» **Exercise**
Print the first line of the data below and every one after it, through the line containing "7. 如果您不希望 SPICE", exactly as written.

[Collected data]
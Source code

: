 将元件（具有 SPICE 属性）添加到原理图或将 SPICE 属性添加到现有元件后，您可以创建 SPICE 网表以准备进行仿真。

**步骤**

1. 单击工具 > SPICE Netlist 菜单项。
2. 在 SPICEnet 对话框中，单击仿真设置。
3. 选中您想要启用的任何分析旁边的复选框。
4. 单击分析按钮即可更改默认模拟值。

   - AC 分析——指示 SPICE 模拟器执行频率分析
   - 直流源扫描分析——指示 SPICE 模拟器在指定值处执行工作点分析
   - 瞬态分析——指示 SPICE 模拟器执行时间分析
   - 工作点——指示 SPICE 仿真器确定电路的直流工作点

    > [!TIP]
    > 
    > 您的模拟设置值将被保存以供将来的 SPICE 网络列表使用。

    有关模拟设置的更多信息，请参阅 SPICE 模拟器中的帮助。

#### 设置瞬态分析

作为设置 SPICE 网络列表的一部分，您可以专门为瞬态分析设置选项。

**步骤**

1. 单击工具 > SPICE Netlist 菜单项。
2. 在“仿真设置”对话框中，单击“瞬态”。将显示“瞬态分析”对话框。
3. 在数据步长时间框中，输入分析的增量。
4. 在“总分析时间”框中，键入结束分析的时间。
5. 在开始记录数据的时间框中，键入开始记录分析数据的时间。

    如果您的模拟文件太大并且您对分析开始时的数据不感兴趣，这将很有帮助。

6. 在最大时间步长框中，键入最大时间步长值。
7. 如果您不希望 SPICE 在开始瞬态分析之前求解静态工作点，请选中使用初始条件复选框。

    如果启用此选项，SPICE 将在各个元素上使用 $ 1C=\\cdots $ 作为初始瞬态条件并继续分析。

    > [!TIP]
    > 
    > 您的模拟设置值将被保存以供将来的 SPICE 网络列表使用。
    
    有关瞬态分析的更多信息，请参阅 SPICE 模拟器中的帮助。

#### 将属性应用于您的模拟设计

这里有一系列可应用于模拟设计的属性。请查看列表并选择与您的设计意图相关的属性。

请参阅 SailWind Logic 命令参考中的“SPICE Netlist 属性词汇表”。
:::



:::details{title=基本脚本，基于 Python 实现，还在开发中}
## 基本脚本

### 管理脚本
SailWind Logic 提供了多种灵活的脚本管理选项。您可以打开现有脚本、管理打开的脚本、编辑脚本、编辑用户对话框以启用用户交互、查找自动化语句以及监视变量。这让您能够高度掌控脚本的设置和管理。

» **Solution**
Source code

: 将元件（具有 SPICE 属性）添加到原理图或将 SPICE 属性添加到现有元件后，您可以创建 SPICE 网表以准备进行仿真。

**步骤**

1. 单击工具 > SPICE Netlist 菜单项。
2. 在 SPICEnet 对话框中，单击仿真设置。
3. 选中您想要启用的任何分析旁边的复选框。
4. 单击分析按钮即可更改默认模拟值。

   - AC 分析——指示 SPICE 模拟器执行频率分析
   - 直流源扫描分析——指示 SPICE 模拟器在指定值处执行工作点分析
   - 瞬态分析——指示 SPICE 模拟器执行时间分析
   - 工作点——指示 SPICE 仿真器确定电路的直流工作点

    > [!TIP]
    > 
    > 您的模拟设置值将被保存以供将来的 SPICE 网络列表使用。

    有关模拟设置的更多信息，请参阅 SPICE 模拟器中的帮助。

#### 设置瞬态分析

作为设置 SPICE 网络列表的一部分，您可以专门为瞬态分析设置选项。

**步骤**

1. 单击工具 > SPICE Netlist 菜单项。
2. 在“仿真设置”对话框中，单击“瞬态”。将显示“瞬态分析”对话框。
3. 在数据步长时间框中，输入分析的增量。
4. 在“总分析时间”框中，键入结束分析的时间。
5. 在开始记录数据的时间框中，键入开始记录分析数据的时间。

    如果您的模拟文件太大并且您对分析开始时的数据不感兴趣，这将很有帮助。

6. 在最大时间步长框中，键入最大时间步长值。
7. 如果您不希望 SPICE 在开始瞬态分析之前求解静态工作点，请选中使用初始条件复选框。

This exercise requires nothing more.